Top of SUPPLIED ENTRIES

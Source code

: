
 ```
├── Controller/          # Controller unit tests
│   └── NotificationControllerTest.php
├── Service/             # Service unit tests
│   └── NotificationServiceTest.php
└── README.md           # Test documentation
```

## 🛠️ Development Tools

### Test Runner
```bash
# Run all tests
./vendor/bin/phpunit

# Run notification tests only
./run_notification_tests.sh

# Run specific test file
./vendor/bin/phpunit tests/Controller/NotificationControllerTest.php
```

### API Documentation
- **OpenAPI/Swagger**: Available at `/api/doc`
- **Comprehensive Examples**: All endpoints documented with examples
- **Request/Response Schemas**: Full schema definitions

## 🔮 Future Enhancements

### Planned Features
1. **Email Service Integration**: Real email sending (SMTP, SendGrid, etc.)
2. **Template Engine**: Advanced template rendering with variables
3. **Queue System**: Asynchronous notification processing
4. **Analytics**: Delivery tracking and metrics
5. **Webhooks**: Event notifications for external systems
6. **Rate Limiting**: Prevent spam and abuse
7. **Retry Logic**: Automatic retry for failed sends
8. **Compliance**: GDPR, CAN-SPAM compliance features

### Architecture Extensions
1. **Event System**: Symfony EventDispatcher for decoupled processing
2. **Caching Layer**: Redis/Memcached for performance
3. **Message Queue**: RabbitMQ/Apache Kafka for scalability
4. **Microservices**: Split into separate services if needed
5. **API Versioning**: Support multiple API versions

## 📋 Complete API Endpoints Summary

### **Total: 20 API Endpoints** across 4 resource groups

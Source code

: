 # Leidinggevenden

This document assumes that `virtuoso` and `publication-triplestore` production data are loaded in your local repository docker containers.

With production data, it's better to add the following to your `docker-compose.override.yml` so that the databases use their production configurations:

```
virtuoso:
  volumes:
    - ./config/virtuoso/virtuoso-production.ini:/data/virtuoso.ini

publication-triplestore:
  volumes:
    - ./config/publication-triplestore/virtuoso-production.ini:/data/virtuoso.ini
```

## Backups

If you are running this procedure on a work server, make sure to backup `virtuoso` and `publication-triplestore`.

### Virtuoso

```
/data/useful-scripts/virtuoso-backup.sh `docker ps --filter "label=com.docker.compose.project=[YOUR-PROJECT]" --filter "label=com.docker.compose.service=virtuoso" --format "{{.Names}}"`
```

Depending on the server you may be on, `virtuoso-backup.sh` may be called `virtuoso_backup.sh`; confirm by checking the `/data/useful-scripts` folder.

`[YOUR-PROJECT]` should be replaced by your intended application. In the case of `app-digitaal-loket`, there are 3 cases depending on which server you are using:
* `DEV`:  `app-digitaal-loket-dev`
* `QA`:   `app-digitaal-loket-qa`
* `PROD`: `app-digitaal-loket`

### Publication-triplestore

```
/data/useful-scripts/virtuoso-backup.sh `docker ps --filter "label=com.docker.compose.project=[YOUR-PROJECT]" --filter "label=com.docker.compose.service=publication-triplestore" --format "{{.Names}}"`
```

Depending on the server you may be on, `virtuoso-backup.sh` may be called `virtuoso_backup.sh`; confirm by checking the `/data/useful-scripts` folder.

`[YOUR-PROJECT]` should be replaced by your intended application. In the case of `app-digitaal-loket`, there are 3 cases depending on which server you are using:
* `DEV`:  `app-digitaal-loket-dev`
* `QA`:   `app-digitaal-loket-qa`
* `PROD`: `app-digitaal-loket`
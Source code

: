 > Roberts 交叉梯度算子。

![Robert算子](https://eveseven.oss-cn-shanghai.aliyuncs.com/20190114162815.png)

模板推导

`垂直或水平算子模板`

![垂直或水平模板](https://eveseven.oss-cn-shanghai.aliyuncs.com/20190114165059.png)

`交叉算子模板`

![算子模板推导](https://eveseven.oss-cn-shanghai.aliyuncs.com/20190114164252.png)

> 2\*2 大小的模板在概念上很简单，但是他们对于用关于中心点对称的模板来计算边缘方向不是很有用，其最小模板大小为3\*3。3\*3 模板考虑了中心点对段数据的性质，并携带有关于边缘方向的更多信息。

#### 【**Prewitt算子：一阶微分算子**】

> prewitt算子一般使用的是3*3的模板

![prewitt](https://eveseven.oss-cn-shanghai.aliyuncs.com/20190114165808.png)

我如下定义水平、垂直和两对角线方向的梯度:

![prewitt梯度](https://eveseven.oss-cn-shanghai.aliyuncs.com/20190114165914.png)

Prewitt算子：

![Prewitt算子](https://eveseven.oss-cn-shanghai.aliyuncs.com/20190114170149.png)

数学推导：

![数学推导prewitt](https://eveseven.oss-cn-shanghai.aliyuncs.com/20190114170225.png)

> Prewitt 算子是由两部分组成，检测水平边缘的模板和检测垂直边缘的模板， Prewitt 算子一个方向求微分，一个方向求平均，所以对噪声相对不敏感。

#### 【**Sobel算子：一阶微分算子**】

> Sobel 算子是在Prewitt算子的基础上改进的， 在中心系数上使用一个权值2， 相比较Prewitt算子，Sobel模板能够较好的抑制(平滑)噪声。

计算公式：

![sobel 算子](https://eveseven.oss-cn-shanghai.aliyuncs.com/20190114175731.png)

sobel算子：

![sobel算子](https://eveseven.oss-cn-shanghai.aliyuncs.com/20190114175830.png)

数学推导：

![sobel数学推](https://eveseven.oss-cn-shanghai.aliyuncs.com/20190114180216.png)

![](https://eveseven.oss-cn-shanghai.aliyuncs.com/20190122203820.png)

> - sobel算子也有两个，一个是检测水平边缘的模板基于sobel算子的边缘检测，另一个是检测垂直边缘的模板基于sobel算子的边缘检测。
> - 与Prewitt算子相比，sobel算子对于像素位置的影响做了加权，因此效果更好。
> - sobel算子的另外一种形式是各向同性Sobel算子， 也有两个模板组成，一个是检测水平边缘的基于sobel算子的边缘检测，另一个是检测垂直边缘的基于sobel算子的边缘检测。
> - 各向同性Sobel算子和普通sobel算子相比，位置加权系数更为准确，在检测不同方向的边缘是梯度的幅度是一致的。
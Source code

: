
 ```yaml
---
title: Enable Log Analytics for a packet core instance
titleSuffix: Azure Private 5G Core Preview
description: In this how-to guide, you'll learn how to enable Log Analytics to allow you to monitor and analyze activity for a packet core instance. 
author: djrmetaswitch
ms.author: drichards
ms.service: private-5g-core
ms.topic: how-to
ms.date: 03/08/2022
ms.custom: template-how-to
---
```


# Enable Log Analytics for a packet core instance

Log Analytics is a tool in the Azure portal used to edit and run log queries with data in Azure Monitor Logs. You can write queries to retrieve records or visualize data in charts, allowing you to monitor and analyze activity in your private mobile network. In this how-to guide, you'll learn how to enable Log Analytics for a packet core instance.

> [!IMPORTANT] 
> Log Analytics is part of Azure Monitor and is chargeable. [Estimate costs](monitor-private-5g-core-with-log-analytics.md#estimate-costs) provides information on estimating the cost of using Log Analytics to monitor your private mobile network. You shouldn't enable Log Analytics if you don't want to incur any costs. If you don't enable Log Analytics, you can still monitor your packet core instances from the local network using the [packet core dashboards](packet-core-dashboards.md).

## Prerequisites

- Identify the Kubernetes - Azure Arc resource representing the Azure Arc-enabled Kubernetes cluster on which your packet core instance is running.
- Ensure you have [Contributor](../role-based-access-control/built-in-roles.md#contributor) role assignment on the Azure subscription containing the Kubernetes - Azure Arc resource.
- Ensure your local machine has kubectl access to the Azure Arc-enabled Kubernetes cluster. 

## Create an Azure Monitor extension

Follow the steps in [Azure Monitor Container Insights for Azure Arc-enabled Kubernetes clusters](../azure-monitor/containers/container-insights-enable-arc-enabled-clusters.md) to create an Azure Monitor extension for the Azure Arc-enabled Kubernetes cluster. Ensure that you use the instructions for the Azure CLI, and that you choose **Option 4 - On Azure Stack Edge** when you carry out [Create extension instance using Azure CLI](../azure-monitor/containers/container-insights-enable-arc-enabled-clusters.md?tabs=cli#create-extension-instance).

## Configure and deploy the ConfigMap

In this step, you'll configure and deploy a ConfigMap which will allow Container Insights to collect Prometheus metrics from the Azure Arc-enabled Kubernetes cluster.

Bottom of SUPPLIED ENTRIES

ACTIVITY: Given the records above, return exactly the lines starting at the line containing "- Ensure you have" and ending at the line containing "## Create an Azure Monitor extension", including both.

WRITTEN ANSWER:
- Ensure you have [Contributor](../role-based-access-control/built-in-roles.md#contributor) role assignment on the Azure subscription containing the Kubernetes - Azure Arc resource.
- Ensure your local machine has kubectl access to the Azure Arc-enabled Kubernetes cluster. 

## Create an Azure Monitor extension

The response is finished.